The Misheberach prayer includes the words “refuat hanefesh v’refuat haguf,” which translate to “healing of the spirit and healing of the body.” The fact that Judaism juxtaposes physical with mental health shows that the two are considered equal in importance. One who struggles with mental health may find it difficult to be a productive member of his or her community, just as one afflicted with a physical illness might.

Unfortunately, many people with mental illnesses will not reach out to their communities for support because of a fear of stigma. It is ironic that Jewish communities, which are the lifeline of support for many people, often fail to provide unconditional love and support for those suffering from mental disorders. As a modern Orthodox Jew I’ve always been taught that Jewish tradition must acknowledge and incorporate the realities of modern society. Mental illness is an unfortunate reality that should not be neglected by any denomination.

Jewish tradition bears a sympathetic and non-stigmatizing view of mental illnesses. The word “shoteh” is given to a person gripped by insanity, who does not have a sense of reality; he or she is not held accountable for his or her actions. Similarly, there are instances of mental breakdown in the Tanach (Old Testament). For example, King Saul becomes terrified by an evil spirit and needs to be comforted by David (Samuel I 16:14-23). From this incident we learn that altered consciousness or emotional anguish can strike anybody, and that we should aid in quelling our fellow Jews’ mental distress.

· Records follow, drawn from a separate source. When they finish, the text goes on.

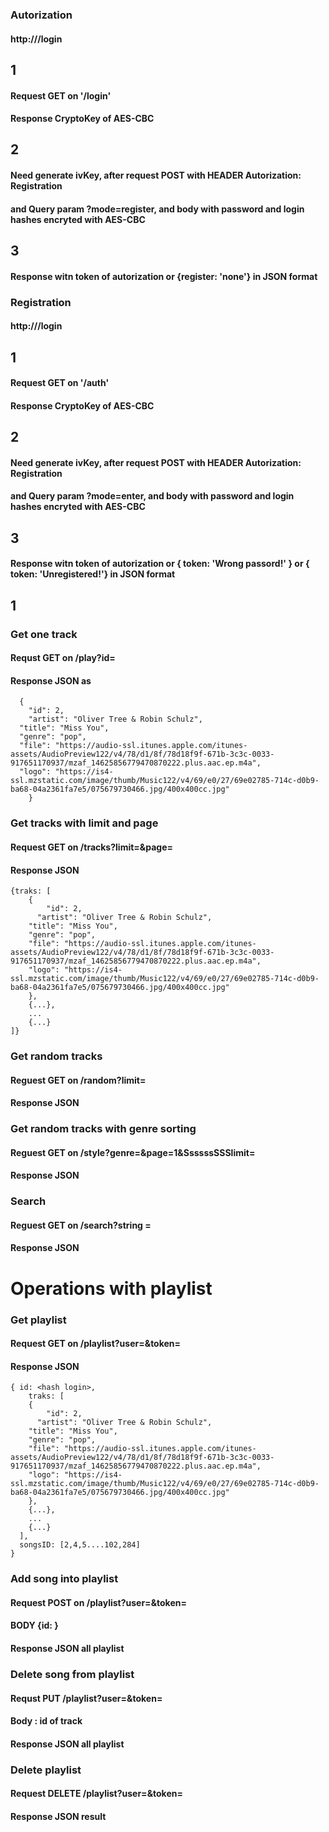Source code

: ### Autorization

#### http://<your url>/login
## 1 
#### Request GET on '/login'
#### Response CryptoKey of AES-CBC

## 2
#### Need generate ivKey, after request POST with HEADER Autorization: Registration <ivKey>
#### and Query param ?mode=register, and body with password and login hashes encryted with AES-CBC
## 3
#### Response witn token of autorization or {register: 'none'} in JSON format 

### Registration

#### http://<your url>/login
## 1 
#### Request GET on '/auth'
#### Response CryptoKey of AES-CBC

## 2
#### Need generate ivKey, after request POST with HEADER Autorization: Registration <ivKey>
#### and Query param ?mode=enter, and body with password and login hashes encryted with AES-CBC
## 3
#### Response witn token of autorization or { token: 'Wrong passord!' } or  { token: 'Unregistered!'} in JSON format
## 1

### Get one track

#### Requst GET on /play?id=<id of track>
#### Response JSON as 
```
  {
	"id": 2,
	"artist": "Oliver Tree & Robin Schulz",
  "title": "Miss You",
  "genre": "pop",
  "file": "https://audio-ssl.itunes.apple.com/itunes-assets/AudioPreview122/v4/78/d1/8f/78d18f9f-671b-3c3c-0033-917651170937/mzaf_14625856779470870222.plus.aac.ep.m4a",
  "logo": "https://is4-ssl.mzstatic.com/image/thumb/Music122/v4/69/e0/27/69e02785-714c-d0b9-ba68-04a2361fa7e5/075679730466.jpg/400x400cc.jpg"
	}
```
### Get tracks with limit and page

#### Request GET on /tracks?limit=<number limit>&page=<number page>
#### Response JSON
```
{traks: [
	{
		"id": 2,
	  "artist": "Oliver Tree & Robin Schulz",
    "title": "Miss You",
    "genre": "pop",
    "file": "https://audio-ssl.itunes.apple.com/itunes-assets/AudioPreview122/v4/78/d1/8f/78d18f9f-671b-3c3c-0033-917651170937/mzaf_14625856779470870222.plus.aac.ep.m4a",
    "logo": "https://is4-ssl.mzstatic.com/image/thumb/Music122/v4/69/e0/27/69e02785-714c-d0b9-ba68-04a2361fa7e5/075679730466.jpg/400x400cc.jpg"
	},
	{...},
	...
	{...}
]}
```

### Get random tracks
#### Reguest GET on /random?limit=<number limit>
#### Response JSON

### Get random tracks with genre sorting
#### Reguest GET on /style?genre=<name of genre>&page=1&SsssssSSSlimit=<number limit>
#### Response JSON

### Search
#### Reguest GET on /search?string = <query search>
#### Response JSON


# Operations with playlist
### Get playlist
#### Request GET on /playlist?user=<login in hash>&token=<token>

#### Response JSON 
```
{ id: <hash login>,
	traks: [
	{
		"id": 2,
	  "artist": "Oliver Tree & Robin Schulz",
    "title": "Miss You",
    "genre": "pop",
    "file": "https://audio-ssl.itunes.apple.com/itunes-assets/AudioPreview122/v4/78/d1/8f/78d18f9f-671b-3c3c-0033-917651170937/mzaf_14625856779470870222.plus.aac.ep.m4a",
    "logo": "https://is4-ssl.mzstatic.com/image/thumb/Music122/v4/69/e0/27/69e02785-714c-d0b9-ba68-04a2361fa7e5/075679730466.jpg/400x400cc.jpg"
	},
	{...},
	...
	{...}
  ],
  songsID: [2,4,5....102,284]
}
```


### Add song into playlist
#### Request POST on /playlist?user=<login>&token=<token>
#### BODY {id: <id track>}
#### Response JSON all playlist

### Delete song from playlist
#### Requst PUT /playlist?user=<login>&token=<token>
#### Body : id of track
#### Response JSON all playlist

### Delete playlist 
#### Request DELETE /playlist?user=<login>&token=<token>
#### Response JSON result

We must welcome and help members of the Jewish community struggling with mental illnesses, whether, when appropriate, we encourage them to seek professional help, or provide them with nonjudgemental outlets where they can be reminded that they are more than their illness. Mental illness should not be viewed in the Jewish community as taboo since mental illness can affect anyone regardless of religion, culture, or socioeconomic background.

Kindness towards one’s neighbor is an important Jewish value. It is logical to extend kindness to those around us suffering in silence. Judaism has also been a proponent of not judging or shaming a fellow Jew. That said, how can a community neglect the feelings of shame felt by Jews who are uncomfortable and stigmatized due to their illnesses?

The Jewish community has always prided itself on acceptance and compassion for society’s least fortunate and most marginalized. There is an unspoken rule that converts need to be treated no differently from people who were Jewish since birth. Likewise, widows and orphans are pitied almost automatically. It is time for those suffering from mental health issues to be given the same respect and understanding from their Jewish neighbors.”

Finally, today health insurance coverage was extended to cover treatment for mental health issues. It has several benefits. For one, it ensures equal treatment of inpatients and outpatients. People with disorders requiring only occasional appointments now are to be treated with as much quality care as those who reside in hospitals for a period of time. It is also important that now, many policies that apply to treatment for physical medical disorders apply to treatment for psychiatric illness as well. For example, limits on visits to providers and health plans’ co-payments now match those of regular medical care.

This will hopefully lead to better access to care for many suffering from mental illness. We already have a tough barrier of stigma to break down in order to ensure that more people get access to healthcare. The issue of cost would only make it more difficult.

This increased access due to the new insurance policy will also prevent severe disorders from escalating, because it will be easier for people to seek treatment sooner. This way, they would be able to target the disorder before it progresses and becomes debilitating.